Ignorance was also an issue when it came to talking about mental health. Not many people are aware that simple yet damning statements such as ‘SUCK IT UP,’ ‘IT CAN’T BE THAT BAD,’ ‘GET OVER IT’ or ‘SNAP OUT OF IT’ are like a slap in the face for someone who is attempting to trust you with how they are feeling. Reactions like these that negate their experience may discourage people from seeking help elsewhere.
I don’t want my mental illness to define me.
However, I do want to help others because I know not everyone will be as lucky as I have been.
Then again, I worry that it will become the only ‘interesting’ thing about me.
I fear that people will look at me and think ‘oh look it’s the chick with the mental illness’ and it will cloud over any accomplishment I make.
There is also the stigma that anyone who speaks out about their mental illness, even in a positive way, is attention-seeking and just being overdramatic.

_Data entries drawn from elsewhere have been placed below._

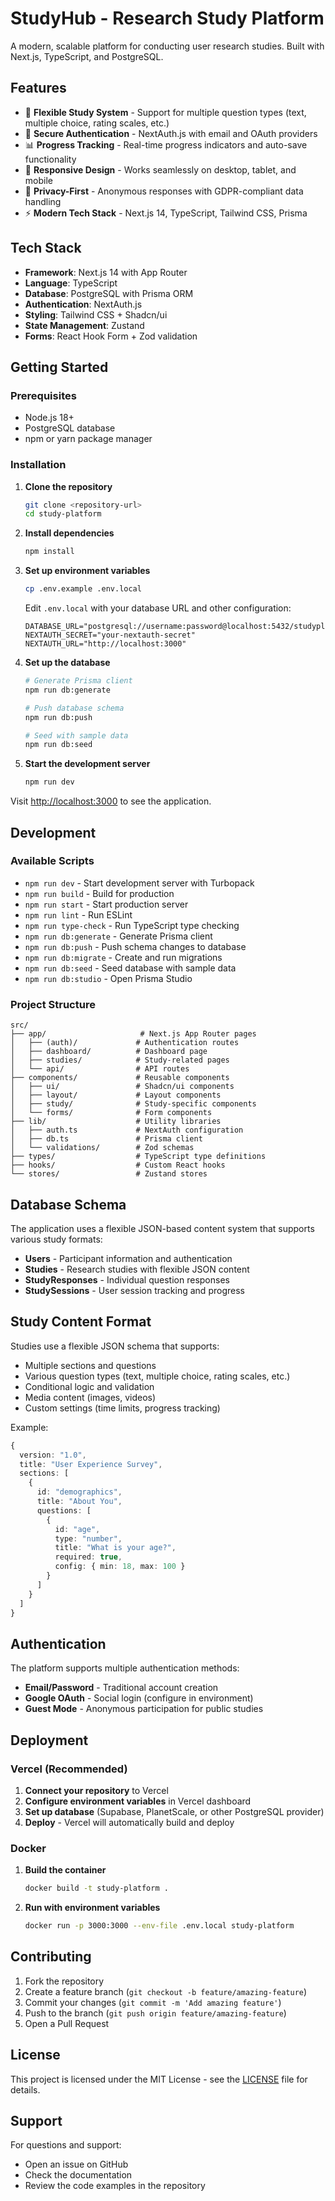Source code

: # StudyHub - Research Study Platform

A modern, scalable platform for conducting user research studies. Built with Next.js, TypeScript, and PostgreSQL.

## Features

- 🧪 **Flexible Study System** - Support for multiple question types (text, multiple choice, rating scales, etc.)
- 🔐 **Secure Authentication** - NextAuth.js with email and OAuth providers
- 📊 **Progress Tracking** - Real-time progress indicators and auto-save functionality
- 📱 **Responsive Design** - Works seamlessly on desktop, tablet, and mobile
- 🎯 **Privacy-First** - Anonymous responses with GDPR-compliant data handling
- ⚡ **Modern Tech Stack** - Next.js 14, TypeScript, Tailwind CSS, Prisma

## Tech Stack

- **Framework**: Next.js 14 with App Router
- **Language**: TypeScript
- **Database**: PostgreSQL with Prisma ORM
- **Authentication**: NextAuth.js
- **Styling**: Tailwind CSS + Shadcn/ui
- **State Management**: Zustand
- **Forms**: React Hook Form + Zod validation

## Getting Started

### Prerequisites

- Node.js 18+
- PostgreSQL database
- npm or yarn package manager

### Installation

1. **Clone the repository**
   ```bash
   git clone <repository-url>
   cd study-platform
   ```

2. **Install dependencies**
   ```bash
   npm install
   ```

3. **Set up environment variables**
   ```bash
   cp .env.example .env.local
   ```

   Edit `.env.local` with your database URL and other configuration:
   ```env
   DATABASE_URL="postgresql://username:password@localhost:5432/studyplatform"
   NEXTAUTH_SECRET="your-nextauth-secret"
   NEXTAUTH_URL="http://localhost:3000"
   ```

4. **Set up the database**
   ```bash
   # Generate Prisma client
   npm run db:generate

   # Push database schema
   npm run db:push

   # Seed with sample data
   npm run db:seed
   ```

5. **Start the development server**
   ```bash
   npm run dev
   ```

Visit [http://localhost:3000](http://localhost:3000) to see the application.

## Development

### Available Scripts

- `npm run dev` - Start development server with Turbopack
- `npm run build` - Build for production
- `npm run start` - Start production server
- `npm run lint` - Run ESLint
- `npm run type-check` - Run TypeScript type checking
- `npm run db:generate` - Generate Prisma client
- `npm run db:push` - Push schema changes to database
- `npm run db:migrate` - Create and run migrations
- `npm run db:seed` - Seed database with sample data
- `npm run db:studio` - Open Prisma Studio

### Project Structure

```
src/
├── app/                     # Next.js App Router pages
│   ├── (auth)/             # Authentication routes
│   ├── dashboard/          # Dashboard page
│   ├── studies/            # Study-related pages
│   └── api/                # API routes
├── components/             # Reusable components
│   ├── ui/                 # Shadcn/ui components
│   ├── layout/             # Layout components
│   ├── study/              # Study-specific components
│   └── forms/              # Form components
├── lib/                    # Utility libraries
│   ├── auth.ts             # NextAuth configuration
│   ├── db.ts               # Prisma client
│   └── validations/        # Zod schemas
├── types/                  # TypeScript type definitions
├── hooks/                  # Custom React hooks
└── stores/                 # Zustand stores
```

## Database Schema

The application uses a flexible JSON-based content system that supports various study formats:

- **Users** - Participant information and authentication
- **Studies** - Research studies with flexible JSON content
- **StudyResponses** - Individual question responses
- **StudySessions** - User session tracking and progress

## Study Content Format

Studies use a flexible JSON schema that supports:

- Multiple sections and questions
- Various question types (text, multiple choice, rating scales, etc.)
- Conditional logic and validation
- Media content (images, videos)
- Custom settings (time limits, progress tracking)

Example:
```typescript
{
  version: "1.0",
  title: "User Experience Survey",
  sections: [
    {
      id: "demographics",
      title: "About You",
      questions: [
        {
          id: "age",
          type: "number",
          title: "What is your age?",
          required: true,
          config: { min: 18, max: 100 }
        }
      ]
    }
  ]
}
```

## Authentication

The platform supports multiple authentication methods:

- **Email/Password** - Traditional account creation
- **Google OAuth** - Social login (configure in environment)
- **Guest Mode** - Anonymous participation for public studies

## Deployment

### Vercel (Recommended)

1. **Connect your repository** to Vercel
2. **Configure environment variables** in Vercel dashboard
3. **Set up database** (Supabase, PlanetScale, or other PostgreSQL provider)
4. **Deploy** - Vercel will automatically build and deploy

### Docker

1. **Build the container**
   ```bash
   docker build -t study-platform .
   ```

2. **Run with environment variables**
   ```bash
   docker run -p 3000:3000 --env-file .env.local study-platform
   ```

## Contributing

1. Fork the repository
2. Create a feature branch (`git checkout -b feature/amazing-feature`)
3. Commit your changes (`git commit -m 'Add amazing feature'`)
4. Push to the branch (`git push origin feature/amazing-feature`)
5. Open a Pull Request

## License

This project is licensed under the MIT License - see the [LICENSE](LICENSE) file for details.

## Support

For questions and support:
- Open an issue on GitHub
- Check the documentation
- Review the code examples in the repository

If you have mental illness, you can end up constantly thinking about how big a part it plays in your identity, and how/when to express it.
If you are struggling, certainly find someone who is compassionate and trustworthy enough to vent to. They don’t have to understand completely; they just have to listen and be open-minded. If you feel comfortable, feel free to widely share your experience to help others. If you’re on social media, consider how you present yourself and how you represent others with mental illness.
Speaking out to either friends, family and/or a professional is an important step towards improving your mental state. Sharing your experience can encourage others to find help themselves. With knowledge, consistency and respect, we can break down stereotypes and walls and help others in need.